Thanks for all the great feedback fellas!
Like a lot of you, I like to prepare the metal parts ready for finish, before I inlet them. Then there are no surprises. But it means a considerable amount of metal work all at once. Such is the case of the trigger guard and trigger assembly. The first image is the "as received" picture. The triggers themselves could be used as received, but I like to dress the steel for a more pleasing finish and function first. And the guard has casting gates and flaws that need filing to make them serviceable.
So the process is to first cut away the casting gates, and then file the guard down to a uniform plane and thickness, paying attention to the very edges - you don't want a knife edge or a wavy edge. I use a fairly aggressive rasp and then a finer file to do this rough work. Following that, 80 grit, then 120 grit, then 180 grit abrasive cloth. At that point I am happy with the shape, and can fit the guard to the trigger plate. So here's a few pics of that sequence...

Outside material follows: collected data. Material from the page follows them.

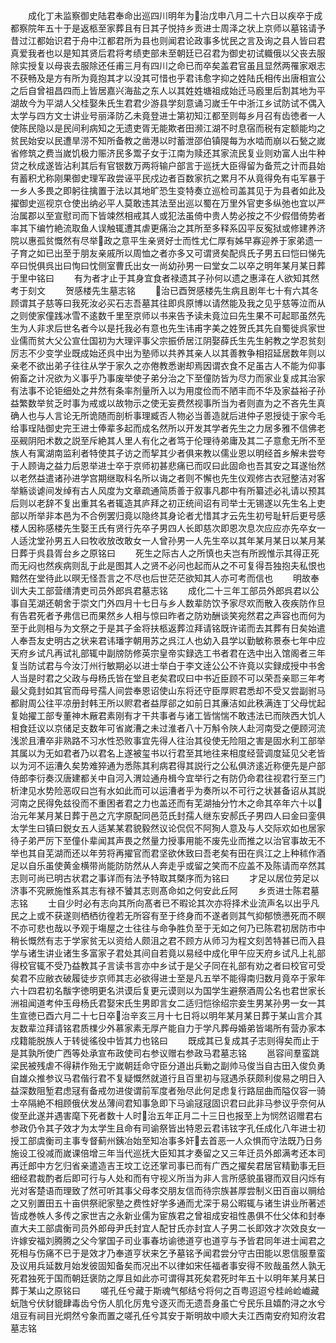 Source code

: <!-- { "loadSidebar": true } -->
　　成化丁未监察御史陆君奉命出巡四川明年为治戊申八月二十六日以疾卒于成都察院年五十于是返柩至家葬且有日其子悦持乡贡进士周泽之状上京师以墓铭请予昔过江都始识君于舟中江都君所为县也则闻君论政事多忧民之言及询之县人皆曰君真爱我者也以是知其贤后君将考绩吏部未至朝廷已召君为御史初试軄俄以父丧去服除实授复以母丧去服除还任甫三月有四川之命已而卒矣盖君官虽且显然两罹家艰志不获畅及是方有所为竟抱其才以没其可惜也乎君讳愈字抑之姓陆氏相传出唐相宣公之后自曾祖昌四而上皆居嘉兴海盐之东人以其姓姓塘祖成始迁马廏里后割其地为平湖故今为平湖人父桂娶朱氏生君君少游县学刻意诵习嵗壬午中浙江乡试防试不偶入太学与四方文士讲业号丽泽防乙未竟登进士第初知江都至则每乡月召有齿徳者一人使陈民隐以是民间利病知之无遗吏胥无能欺者田濒江湖不时息宿而税有定额能均之贫民始安以民遭旱涝不知所备教之凿港以时蓄泄邵伯镇隄每为水啮而崩以石甃之嵗省修筑之费当嵗饥极力赈济民多鬻子女于江南为赎还其家流民复业则劝富人出牛种贷之秋成遂皆沾利其后有官银数万两将输户部言于巡抚大臣得留为备荒之计而县始有蓄积尤称刚果御史理军政尝诬平民戍边者百数家抗之累月不从竟得免有屯军暴于一乡人多畏之即躬往擒置于法以其地旷恐生变特奏立巡检司盖其见于为县者如此及擢御史巡视京仓使出纳必平人莫敢违其法至出巡以蜀在万里外官吏多纵弛也宜以严治属郡以至宣慰司而下皆竦然相戒其人或犯法虽倚中贵人势必按之不少假借倚势者率其下编竹絶流取鱼人误触辄遭其虐更痛治之其所至多释系囚平反寃狱或修建养济院以惠孤贫慨然有尽举政之意平生亲贤好士而性尤仁厚有姊早寡迎养于家弟遗一子育之如已出至于朋友亲戚所以周恤之者亦多又可谓贤矣配呉氏子男五曰恺曰悌先卒曰悦俱呉出曰恂曰忱侧室曹氏出女一尚幼孙男一曰堂女二以卒之明年某月某日葬于里中铭曰
　　有为者才止于其身宜食者禄遗其子孙何以遗之惠泽在人欲知其然考于刻文
　　贺感楼先生墓志铭
　　治已酉贺感楼先生病且剧年七十有六其冬顾谓其子慈等曰我死汝必买石志吾墓其往即呉原博以请然能及我之见乎慈等泣而从之则使家僮践冰雪不逺数千里至京师以书来告予读未竟泣曰先生果不可起耶虽然先生为人非求后世名者今以是托我必有意也先生讳甫字美之姓贺氏其先自蜀徙呉家世业儒而贫大父公宣仕国初为大理评事父宗振侨居江阴娶薛氏生先生躬教之学忍贫刻厉志不少变学业既成始还呉中出为塾师以共养其亲人以其善教争相招延居数年则以亲老不欲出弟子往往从学于家久之亦倦教悉谢却焉因谓衣食不足虽古人不能为仰事俯畜之计况欲为义事乎乃事废举使子弟分治之下至僮防皆为尽力而家业复成其治家有法事不论钜细处之井然有条率剂量所入以为用度俭而不陋丰而不华及家益裕子孙益繁数举贫乏时事为戒或以故物示之使无妄费然视事所当为者则直为之不吝先生真确人也与人言论无所诡随而剖析事理臧否人物必当善造就后进仲子恩授徒于家今毛给事珵陆御史完王进士俸辈多起而成名然所以开发其学者先生之力居多雅不信佛老巫觋阴阳术数之説至斥絶其人里人有化之者笃于伦理待弟庸及其二子意愈无所不至族人有寓湖南监利者特使其子访之而挈其少者俱来教以儒业恩以明经首乡解未尝夸于人顾诲之益力后恩举进士卒于京师初甚悲痛已而叹曰此固命也吾其安之耳遂怡然以老然益遣诸孙进学宫期继取科名所以诲之者则不懈也先生仪观修古衣冠整洁对客举觞谈谑间发绰有古人风度为文章疏通简质善于叙事凡郡中有所纂述必礼请以预其后则以老辞不复出重其名者辄造其庐拜之初正统间诏有司举士无锡遂以先生名上吏部以所举非本邑为不合例罢归竟以隐终其身论者尤惜其才云先生初号耻轩后更号感楼人因称感楼先生娶王氏有贤行先卒子男四人长即慈次即恩次息次应应亦先卒女一人适沈堂孙男五人曰牧收放改敢女一人曾孙男一人先生卒以其年某月某日以某月某日葬于呉县胥台乡之原铭曰
　　死生之际古人之所慎也夫岂有所觊惟示其得正死而无闷也然疾病则乱于此是图其人之贤不必问也起而从之不可复得吾独抱夫私恨也黯然在堂待此以暝无怪吾言之不尽也后世茫茫欲知其人亦可考而信也
　　明故奉训大夫工部营缮清吏司员外郎呉君墓志铭
　　成化二十三年工部员外郎呉君以公事自芜湖还朝舍于崇文门外四月十七日与乡人数辈防饮予家尽欢而散入夜疾防作旦有告君死者予弗信已而果然乡人相与惊曰昨者之防劝酬谈笑宛然君之声容也而何为至于此则相与为文祭之于是其子金将扶柩返葬泣拜请铭既许诺而去其葬有日矣始遣人奉吾友史明古之状来君讳璠字朝用苏之呉江人也幼入县学以勤敏称景泰七年中应天府乡试凡再试礼部辄中副牓防修英宗皇帝实録选工书者君在选中出入馆阁者三年复当防试君与今汝汀州行敏期必以进士举白于李文逹公公不许竟以实録成授中书舍人当是时君之父政与母杨氏皆在堂且老矣君叹曰中书近臣顾不可以荣吾亲耶三年考最父竟封如其官而母号孺人间尝奉恩诏使山东将还守臣厚赆君悉却不受又尝副驸马都尉周公往平凉册封韩王所以赆君者益厚郤之如前日其亷洁如此秩满连丁父母忧起复始擢工部专董神木厰君素刚有才干共事者与诸工皆惴惴不敢违法已而陜西大饥人相食廷议以京储足支数年可省嵗漕之未过淮者八十万斛令陜人赴河南受之便顾河流浅淤且漕卒非熟路不习水性恐败事宜先得人往治其役使无险阻之害是固水利工部举其属以为无如君者乃以君名上遂被玺书以行君至其地往来相度经营调度延见父老皆以为河不运漕久矣势难猝通为悉陈其利病君得其説行之公私俱济逺近称便先是户部侍郎李衍奏汉唐建都关中自河入渭竝通舟楫今宜举行之有防仍命君往视君行至三门析津见水势险恶叹曰岂有水如此而可以运漕者乎为奏所以不可行之状甚备诏从其説河南之民得免兹役而不重困者君之力也盖还而有芜湖抽分竹木之命其卒年六十以治元年某月某日葬于邑之亢字原配同邑范氏封孺人继东安郝氏子男四人曰金曰銮俱太学生曰镇曰鋭女五人适某某君貌毅然议论侃侃不阿狥人意及与人交际欢如也居家待子弟严厉下至僮仆辈闻其声畏之然量力授事用能不废先业而推之以治官事故无不举也其自芜湖而还以年劳将再擢官而君坚欲休致曰吾老矣有田在呉江之上种秫作酒足以自乐虽使黄金横带尚能防防然从人奔走乎或留之笑而不应盖不及陈请而卒然其志则可尚已明古状君之事详而有法予特取其槩序而为铭曰
　　才足以居位劳足以济事不究厥施惟系其志有禄不饕其志则髙命如之何安此丘阿
　　乡贡进士陈君墓志铭
　　士自少时必有志向其所向髙者已不暇论其次亦将择术业流声名以出乎凡民之上或不获遂则栖栖彷徨若无所容有至于终身而不遂者则其气抑郁愤懑死而不瞑不亦可悲也哉以予观于塲屋之士往往与命争胜负至于无如之何乃已陈君初居防市中稍长慨然有志于学家贫无以资给人颇沮之君不顾方从师习为程文刻苦特甚已而入县学与诸生讲业诸生多富家子君处其间自若竟以易经中成化甲午应天府乡试凡上礼部得校官辄不受乃益教其子言读书言亦中乡试于是父子同在礼部有劝之者曰校官可受矣君不应敝衣破履徒步京师其志必欲得进士至是凡五举不能得南归数月竟卒于家年六十四君初名黻字徳明更名洪谟后复更元谟则以为国学生避祭酒周公名也君世家长洲祖闻道考仲玉母杨氏君娶宋氏生男即言女二适归恺徐绍宗妾生男某孙男一女一其生宣徳已酉六月二十七日卒治辛亥三月十七日将以明年某月某日葬于某山言介其友数辈泣拜请铭君质檏少外慕家素无厚产能自力于学凡葬母婚弟皆竭所有营办家本戍籍能脱族人于转徙徭役中皆其力也铭曰
　　既成其已复成其子志则得矣而止于是其孰所使广西等处承宣布政使司右参议赠右参政马君墓志铭
　　邕容间羣蛮跳梁民被残虐不得耕作殆无宁嵗朝廷命守臣分道出兵勦之副帅马俊当自古田入俊负勇自雄众推参议马君偕行君不复疑慨然就道行且百里初与冦遇杀获颇利俊易之明日入益深数阻堑君虑冦有备戒勿进俊谓前军度者殆尽此何足虑复行路屈曲而隘仅容一骑士卒隔絶不相顾俄伏发丛薄间君知事急即下马谕冦冦固识君曰此非马参议乎奈何从俊至此遂并遇害麾下死者数十人时治五年正月二十三日也报至上为悯然诏赠君右参政仍令其子效才为太学生且命有司谕祭皆出特恩云君讳铉字孔任成化八年进士初授工部虞衡司主事专督蓟州銕冶始至知冶事多奸去首恶一人众惧而守法既乃日务施设工役减而嵗课倍增三年当代巡抚大臣知其才奏留之又三年迁员外郎满考还本司再迁郎中方乞归省亲遣造吉王坟工讫还掌司事已而有广西之擢矣君居官精勤事无巨细经君裁酌者后即可行与人处和而有守视义所当为非人言所感貌虽寝而双目闪烁有光对客楚语而理致了然可听其事父母孝交朋友信而待宗族甚厚尝制义田百亩以赒给之又别置田五十亩供祭祀家塾之费性好学多通而尤深于易公暇辄与诸生讲业所著述皆成巻帙人多传之家世吉之永新业儒为宦族君之曾祖成安祖性愚俱不仕父体和封奉直大夫工部虞衡司员外郎母尹氏封宜人配甘氏亦封宜人子男二长即效才次效良女一许嫁安福刘腾腾之父今掌国子司业事春坊谕徳道亨也道亨与予皆君同年进士闻君之死相与伤痛不已于是效才乃奉道亨状来乞予墓铭予闻君尝分守古田能以恩信服羣蛮及议用兵延数月始发彼固知备矣而况出不以律如宋任福者事安得不败哉虽然人孰无死君独死于国而朝廷褒防之厚且如此亦可谓得其死矣君死时年五十以明年某月某日葬于某山之原铭曰
　　嗟孔任兮藏于斯魂气郁结兮将何之百粤迢迢兮桂岭崄巇藏蚖虺兮伏豺貔肆毒齿兮伤人肌化厉鬼兮逐灭而无遗吾身虽亡兮民乐且嬉酌浔之水兮俎豆有祠目光炯然兮象而置之嗟孔任兮其安于斯明故中顺大夫江西南安府知府汝君墓志铭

how to cancel a hulu accountThe guard has a stud on the front of the bow that threads into a corresponding threaded hole in the trigger plate. This is a shameless copy by the Hawken boys of the English method of attaching a guard to a trigger plate, as is the guard itself. In this case, the stud is cast with a 1/4" x 28 thread - in other examples, the stud has no threads and must be cut yourself. But before you cut those threads, the stud needs truing and where it joins the guard is usually a flare and at a screwy angle to the guard. To remedy that, I made a cutter from a piece of 3/8" drill rod. I drilled a 1/4" hole into the end, about 1/2" deep, made a series of cuts with a hack saw across the diameter, and then files some rake into those little segments, to make a cutting tool. I hardened and tempered the end and it cuts a wonderfully smooth shank with a perfect base, that will mate nicely with the trigger plate. Here's some images of that...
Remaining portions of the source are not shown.